Note: Mt Road Mahavishnu aka The Hindu has not yet reported on this. Hence, unofficial :)--
Kalyanaraman
Infighting Adds Fuel to CPM Struggle to Stay Relevant
By Santwana Bhattacharya and U Anand Kumar
Published: 02nd November 2014 06:00 AM
Last Updated: 02nd November 2014 08:06 AM
NEW DELHI: Prakash Karat was a high school boy of 16 in Madras when the Communist Party of India split in 1964, half a century ago. The thorny dilemma then was the degree of proximity to the Congress -- more or less the same question, though dressed up in ideological/tactical language, now underlies a bitter factional fight for control of the party and its line, as it prepares for a back-to-the-wall struggle to retain its relevance in the Narendra Modi era.
Karat is fighting a grim personal battle at this delicate juncture for the party. His decade-long stint as CPM general secretary winds down next year, and he is trying to hold off a stern challenge from fellow comrade and contemporary Sitaram Yechury, the proponent of a pragmatic line in tune with the need of the hour. Karat’s more theoretically solid, but inflexible tactics have seen the party tumble from its best showing in the 2004 Lok Sabha elections in which the combined Left won 62 seats, to a bleak scenario where it has been reduced to an also-ran in its old citadel West Bengal, and is struggling in Kerala where factionalism rules the roost.
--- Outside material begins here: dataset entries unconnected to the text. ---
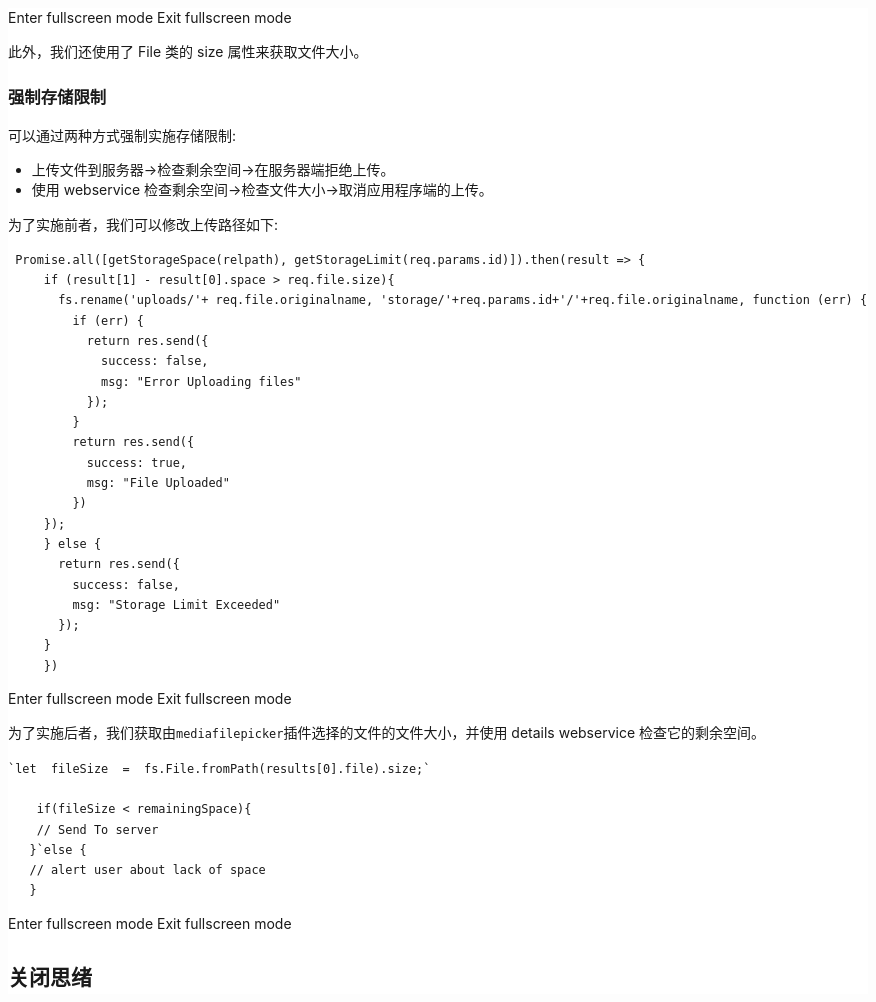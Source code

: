 Enter fullscreen mode Exit fullscreen mode

此外，我们还使用了 File 类的 size 属性来获取文件大小。

### 强制存储限制

可以通过两种方式强制实施存储限制:

*   上传文件到服务器->检查剩余空间->在服务器端拒绝上传。
*   使用 webservice 检查剩余空间->检查文件大小->取消应用程序端的上传。

为了实施前者，我们可以修改上传路径如下:

```
 Promise.all([getStorageSpace(relpath), getStorageLimit(req.params.id)]).then(result => {
     if (result[1] - result[0].space > req.file.size){
       fs.rename('uploads/'+ req.file.originalname, 'storage/'+req.params.id+'/'+req.file.originalname, function (err) {
         if (err) {
           return res.send({
             success: false,
             msg: "Error Uploading files"
           });
         }  
         return res.send({
           success: true,
           msg: "File Uploaded"
         })   
     });
     } else {
       return res.send({
         success: false,
         msg: "Storage Limit Exceeded"
       });
     } 
     }) 
```

Enter fullscreen mode Exit fullscreen mode

为了实施后者，我们获取由`mediafilepicker`插件选择的文件的文件大小，并使用 details webservice 检查它的剩余空间。

```
`let  fileSize  =  fs.File.fromPath(results[0].file).size;`

    if(fileSize < remainingSpace){
    // Send To server
   }`else {
   // alert user about lack of space
   } 
```

Enter fullscreen mode Exit fullscreen mode

## 关闭思绪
The severity of the challenge was brought out at the party’s recent Central Committee meeting -- the general secretary’s official draft resolution on the tactical consensus had to be withdrawn for “revision”.
Similar circumstances have seen CPM general secretaries step down as P Sundarayya did after the Emergency, or offer to do so as Harkishen Singh Surjeet did when his proposal to have Jyoti Basu lead a combined Opposition government in 1996 floundered against a more puritan line, commandeered by then young Karat. But in a similar situation, Karat himself has stopped short of doing so, preferring to try and ride over it by accommodating dissent, mainly because of the crucial handing over of the baton next year that might well decide the party’s survival chances at a time of extreme political attrition. The Party Congress is scheduled to be held in Vishakhapatnam in April. An acceptance of Yechury’s proposal, which amounts to an admission of gross leadership failure in the last decade, would automatically put the Andhra-born comrade in line for the top responsibility.
For Yechury’s challenge to bear fruit, he needs to be able to carry the crucial Kerala unit with him, which is under the powerful pro-Karat state secretary Pinarayi Vijayan.
Only if there is a parallel voice of dissent in Kerala, can he hope to mop up support from the Tamil Nadu and Andhra units. Lonely veteran V S Achuthanandan’s contrarian note at the Central Committee meeting is not enough.
What the Karat camp might attempt to do as a halfway house is to get a sympathetic and pliable figure installed. The options are old stalwart from Kerala, 77-year-old S Ramachandran Pillai, CPM Andhra secretary B V Raghavulu or, as a dark horse, four-time Tripura CM Manik Sarkar.